The route follows the southern upland way for a short time, before branching off to pass Caldons House. There is a roughly trod path through bracken, presumable made by the inhabitants of the house. I did feel as if I was trespassing on someones garden, but persevered with the path and to my relief soon gained height as it passed at the base of a deer fence and following Caldons Burn. The going is tough and uneven and I imagine if this walk was done in high summer it would be quite unpleasant with the bracken.
The path emerges onto a forestry track and branching left to keep on the west side of the burn, it proceeds uphill with the plantation on the right and the burn on the left. There were many points at which to sit by the river, and I even considered a quick dip in one of the beautiful, waterfall backed pools. The views back to Benyellary and Merrick continued to improve as height was gained.
The path was tussocky underfoot but not overly difficult as it was quite dry, and navigation was simple as I followed Caldons burn until a stone dyke was reached. I emerged onto a forestry track where many trees had recently been felled beneath Craignaw and followed this for about 200yrds before continuing along the west side of Caldons Burn.
The path gradually gets steeper and once the plantation starts to get thinner the vistas really open up with views up towards Lamachan and Larg Hill, and westwards towards Ailsa Crag, faintly visible. A stone dyke is reached again, and crossing the burn the path follows the dyke all the way to the summit of Lamachan.
The view from the top is stunning, with panoramic 360 degree sightlines. The clouds and patches of broken sunshine made an already dramatic landscape even more so, particularly towards my next summit, the gnarly Curleywee. The wind had started to pick up, rolling in from the sea and there was a real icy feel. So donning another layer and some gloves, I set off along the rocky and grassy Ridgeline, Merrick standing imposingly on the far side.
I stopped briefly on Bennanbrack, sheltering in a small nook to get some flapjack and tea down me, all the while marvelling at the views on Merrick and its outliers. It was so refreshing to get a different perspective of the place I thought I knew.
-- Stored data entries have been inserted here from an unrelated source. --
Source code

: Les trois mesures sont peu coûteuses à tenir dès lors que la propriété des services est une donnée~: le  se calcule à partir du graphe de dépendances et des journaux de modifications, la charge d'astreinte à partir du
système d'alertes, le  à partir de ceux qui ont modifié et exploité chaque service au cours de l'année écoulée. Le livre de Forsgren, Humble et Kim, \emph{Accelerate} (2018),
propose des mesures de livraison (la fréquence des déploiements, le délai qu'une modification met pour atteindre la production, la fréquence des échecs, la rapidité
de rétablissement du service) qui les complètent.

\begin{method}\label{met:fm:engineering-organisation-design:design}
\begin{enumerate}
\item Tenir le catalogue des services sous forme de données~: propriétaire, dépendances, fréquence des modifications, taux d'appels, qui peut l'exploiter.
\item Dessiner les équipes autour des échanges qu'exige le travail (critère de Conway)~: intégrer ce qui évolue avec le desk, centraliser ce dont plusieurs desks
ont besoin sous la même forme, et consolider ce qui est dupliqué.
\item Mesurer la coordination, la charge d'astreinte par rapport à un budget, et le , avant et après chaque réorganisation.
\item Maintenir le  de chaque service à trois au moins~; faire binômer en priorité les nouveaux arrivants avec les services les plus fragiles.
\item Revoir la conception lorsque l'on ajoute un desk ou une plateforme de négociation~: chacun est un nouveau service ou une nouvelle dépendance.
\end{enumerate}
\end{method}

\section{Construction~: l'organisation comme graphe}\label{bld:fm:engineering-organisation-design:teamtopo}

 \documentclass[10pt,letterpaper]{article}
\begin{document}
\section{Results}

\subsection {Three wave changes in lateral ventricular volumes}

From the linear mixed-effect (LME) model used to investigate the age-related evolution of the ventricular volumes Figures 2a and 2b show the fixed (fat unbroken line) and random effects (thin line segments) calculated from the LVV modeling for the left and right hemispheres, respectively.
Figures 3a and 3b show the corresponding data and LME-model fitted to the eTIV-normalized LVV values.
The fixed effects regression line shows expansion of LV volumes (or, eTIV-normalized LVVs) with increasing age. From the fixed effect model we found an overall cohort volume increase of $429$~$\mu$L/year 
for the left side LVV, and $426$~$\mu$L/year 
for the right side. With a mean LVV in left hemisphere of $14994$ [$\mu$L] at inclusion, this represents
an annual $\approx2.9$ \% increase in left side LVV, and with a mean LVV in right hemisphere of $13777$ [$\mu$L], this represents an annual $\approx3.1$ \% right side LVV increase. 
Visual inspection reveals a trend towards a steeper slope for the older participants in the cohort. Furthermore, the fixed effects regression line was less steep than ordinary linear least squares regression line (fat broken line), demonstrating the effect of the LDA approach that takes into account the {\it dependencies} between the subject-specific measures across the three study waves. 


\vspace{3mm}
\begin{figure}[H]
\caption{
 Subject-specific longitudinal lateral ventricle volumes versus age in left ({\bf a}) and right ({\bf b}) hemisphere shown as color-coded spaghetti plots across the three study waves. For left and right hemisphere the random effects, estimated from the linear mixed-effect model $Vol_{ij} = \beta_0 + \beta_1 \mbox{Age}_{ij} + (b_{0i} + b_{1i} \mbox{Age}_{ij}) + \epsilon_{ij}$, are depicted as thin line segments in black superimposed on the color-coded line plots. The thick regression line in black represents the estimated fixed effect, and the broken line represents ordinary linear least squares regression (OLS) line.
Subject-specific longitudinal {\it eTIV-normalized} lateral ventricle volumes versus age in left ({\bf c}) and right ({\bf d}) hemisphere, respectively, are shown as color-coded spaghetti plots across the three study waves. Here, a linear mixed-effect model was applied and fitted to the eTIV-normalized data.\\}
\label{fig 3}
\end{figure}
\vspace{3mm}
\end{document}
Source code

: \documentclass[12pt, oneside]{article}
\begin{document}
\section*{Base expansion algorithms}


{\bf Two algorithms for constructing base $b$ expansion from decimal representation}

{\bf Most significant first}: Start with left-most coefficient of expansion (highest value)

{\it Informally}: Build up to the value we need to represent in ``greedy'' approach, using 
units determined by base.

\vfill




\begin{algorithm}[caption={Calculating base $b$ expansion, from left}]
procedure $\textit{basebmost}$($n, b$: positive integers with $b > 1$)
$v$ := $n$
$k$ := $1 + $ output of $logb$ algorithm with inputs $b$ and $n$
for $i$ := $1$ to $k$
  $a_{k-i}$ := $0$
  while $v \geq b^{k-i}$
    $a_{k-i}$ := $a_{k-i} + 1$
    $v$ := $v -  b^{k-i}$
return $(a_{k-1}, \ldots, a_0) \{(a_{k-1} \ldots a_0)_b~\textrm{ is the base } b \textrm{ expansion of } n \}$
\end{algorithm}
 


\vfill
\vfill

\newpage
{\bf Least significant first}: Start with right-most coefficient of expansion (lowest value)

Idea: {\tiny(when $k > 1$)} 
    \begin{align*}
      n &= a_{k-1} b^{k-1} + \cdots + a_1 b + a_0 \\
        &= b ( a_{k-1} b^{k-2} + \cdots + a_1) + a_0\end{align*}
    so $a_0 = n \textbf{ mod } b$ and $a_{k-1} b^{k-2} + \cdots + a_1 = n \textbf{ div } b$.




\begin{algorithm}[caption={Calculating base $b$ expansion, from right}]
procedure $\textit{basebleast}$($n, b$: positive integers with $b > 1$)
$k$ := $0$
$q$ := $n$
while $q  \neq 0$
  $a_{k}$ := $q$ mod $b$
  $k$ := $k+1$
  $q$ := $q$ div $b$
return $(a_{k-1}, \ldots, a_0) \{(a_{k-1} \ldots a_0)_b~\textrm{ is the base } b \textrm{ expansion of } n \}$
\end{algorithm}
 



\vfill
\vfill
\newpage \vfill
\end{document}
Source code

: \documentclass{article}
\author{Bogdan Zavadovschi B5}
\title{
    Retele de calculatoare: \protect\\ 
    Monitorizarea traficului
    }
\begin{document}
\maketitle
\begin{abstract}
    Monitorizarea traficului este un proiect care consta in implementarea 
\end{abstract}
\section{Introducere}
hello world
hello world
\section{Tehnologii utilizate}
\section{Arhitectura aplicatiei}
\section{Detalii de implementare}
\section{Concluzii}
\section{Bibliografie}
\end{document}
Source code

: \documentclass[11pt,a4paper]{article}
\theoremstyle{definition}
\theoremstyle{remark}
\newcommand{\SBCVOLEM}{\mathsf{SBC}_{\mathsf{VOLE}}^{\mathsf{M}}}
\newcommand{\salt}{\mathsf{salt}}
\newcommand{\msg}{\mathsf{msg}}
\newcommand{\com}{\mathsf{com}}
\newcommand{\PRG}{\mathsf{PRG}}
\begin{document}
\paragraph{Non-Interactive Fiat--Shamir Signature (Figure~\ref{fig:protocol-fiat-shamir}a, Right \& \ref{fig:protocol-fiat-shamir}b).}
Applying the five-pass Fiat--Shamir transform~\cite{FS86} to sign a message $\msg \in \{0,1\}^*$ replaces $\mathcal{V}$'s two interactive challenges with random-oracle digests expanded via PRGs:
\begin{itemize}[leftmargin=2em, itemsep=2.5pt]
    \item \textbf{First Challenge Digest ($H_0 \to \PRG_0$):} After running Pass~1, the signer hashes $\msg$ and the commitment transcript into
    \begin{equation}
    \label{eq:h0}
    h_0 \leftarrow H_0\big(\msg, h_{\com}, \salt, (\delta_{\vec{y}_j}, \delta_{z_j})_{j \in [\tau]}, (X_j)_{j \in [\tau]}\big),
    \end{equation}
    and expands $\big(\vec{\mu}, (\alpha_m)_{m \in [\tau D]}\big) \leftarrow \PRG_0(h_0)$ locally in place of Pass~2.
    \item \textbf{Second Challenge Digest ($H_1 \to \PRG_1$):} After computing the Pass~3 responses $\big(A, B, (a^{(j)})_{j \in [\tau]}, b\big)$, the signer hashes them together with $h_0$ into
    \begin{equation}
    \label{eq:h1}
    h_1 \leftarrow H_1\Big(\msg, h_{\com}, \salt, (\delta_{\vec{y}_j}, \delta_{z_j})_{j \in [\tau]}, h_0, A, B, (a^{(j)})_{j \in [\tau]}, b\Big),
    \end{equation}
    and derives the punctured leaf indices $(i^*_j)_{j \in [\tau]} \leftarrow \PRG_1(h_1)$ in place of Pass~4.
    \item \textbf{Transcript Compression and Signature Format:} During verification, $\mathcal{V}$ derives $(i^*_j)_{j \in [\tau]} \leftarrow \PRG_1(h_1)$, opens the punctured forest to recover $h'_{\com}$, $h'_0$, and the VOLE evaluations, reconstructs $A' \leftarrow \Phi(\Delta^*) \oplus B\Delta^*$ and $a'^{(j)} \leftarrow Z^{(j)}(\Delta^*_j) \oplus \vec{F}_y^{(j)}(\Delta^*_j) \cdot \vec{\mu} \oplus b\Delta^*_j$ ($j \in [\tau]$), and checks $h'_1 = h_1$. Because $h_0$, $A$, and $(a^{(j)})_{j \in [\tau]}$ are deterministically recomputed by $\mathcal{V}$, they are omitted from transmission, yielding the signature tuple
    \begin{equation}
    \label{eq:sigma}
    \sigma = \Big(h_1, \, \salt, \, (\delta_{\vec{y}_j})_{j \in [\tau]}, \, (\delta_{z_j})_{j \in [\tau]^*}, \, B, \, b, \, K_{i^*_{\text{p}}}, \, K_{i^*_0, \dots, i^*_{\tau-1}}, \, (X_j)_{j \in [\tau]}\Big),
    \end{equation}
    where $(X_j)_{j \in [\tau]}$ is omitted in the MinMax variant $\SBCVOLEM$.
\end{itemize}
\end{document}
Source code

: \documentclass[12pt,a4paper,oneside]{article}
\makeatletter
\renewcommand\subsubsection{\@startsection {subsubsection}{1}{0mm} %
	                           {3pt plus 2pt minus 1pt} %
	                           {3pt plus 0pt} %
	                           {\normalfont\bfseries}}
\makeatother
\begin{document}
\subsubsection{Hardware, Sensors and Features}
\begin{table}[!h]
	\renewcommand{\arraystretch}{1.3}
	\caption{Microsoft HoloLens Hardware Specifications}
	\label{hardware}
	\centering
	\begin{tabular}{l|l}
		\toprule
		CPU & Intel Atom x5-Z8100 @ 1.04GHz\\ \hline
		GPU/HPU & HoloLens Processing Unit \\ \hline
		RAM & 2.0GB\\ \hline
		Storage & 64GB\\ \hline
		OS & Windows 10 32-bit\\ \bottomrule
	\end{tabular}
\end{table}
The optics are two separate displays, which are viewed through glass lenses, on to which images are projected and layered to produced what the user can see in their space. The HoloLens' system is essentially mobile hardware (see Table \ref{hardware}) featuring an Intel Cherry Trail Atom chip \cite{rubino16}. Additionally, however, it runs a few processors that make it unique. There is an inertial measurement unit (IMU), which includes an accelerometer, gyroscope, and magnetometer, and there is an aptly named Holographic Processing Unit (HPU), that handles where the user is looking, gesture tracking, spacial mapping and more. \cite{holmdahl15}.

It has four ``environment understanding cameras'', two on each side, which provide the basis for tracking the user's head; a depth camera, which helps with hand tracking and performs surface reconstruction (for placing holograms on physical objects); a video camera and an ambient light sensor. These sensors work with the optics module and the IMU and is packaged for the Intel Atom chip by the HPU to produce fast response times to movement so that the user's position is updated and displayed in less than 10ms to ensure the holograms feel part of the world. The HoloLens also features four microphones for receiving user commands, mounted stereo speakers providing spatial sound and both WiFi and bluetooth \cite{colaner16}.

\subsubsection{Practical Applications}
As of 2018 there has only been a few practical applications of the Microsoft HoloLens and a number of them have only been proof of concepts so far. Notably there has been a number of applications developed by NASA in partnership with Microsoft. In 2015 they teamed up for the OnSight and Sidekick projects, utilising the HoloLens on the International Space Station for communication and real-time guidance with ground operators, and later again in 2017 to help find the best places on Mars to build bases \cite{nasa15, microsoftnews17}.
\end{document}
I continued onto Curleywee, and the path descended quickly to its base. From here its a short, sharp incline to the summit, and its pretty much a make your own way route. I reached the summit, and with the wind now hammering into my back, I quickly took a couple of snaps, before heading quickly down to White Hill, hoping Curleywee would offer some shelter, which thankfully it did.
From here there was no obvious path and in mist/cloud, navigation would be quite difficult. I would recommend heading down towards the White Laggan bothy, linking up with the Southern Upland Way, rather than trail find your way towards the loch as it is very tussocky and steep. I was lucky it was dry but my descent was challenging so it was with relief I found my way on to the southern upland way/7 stanes track with the iconic axe head.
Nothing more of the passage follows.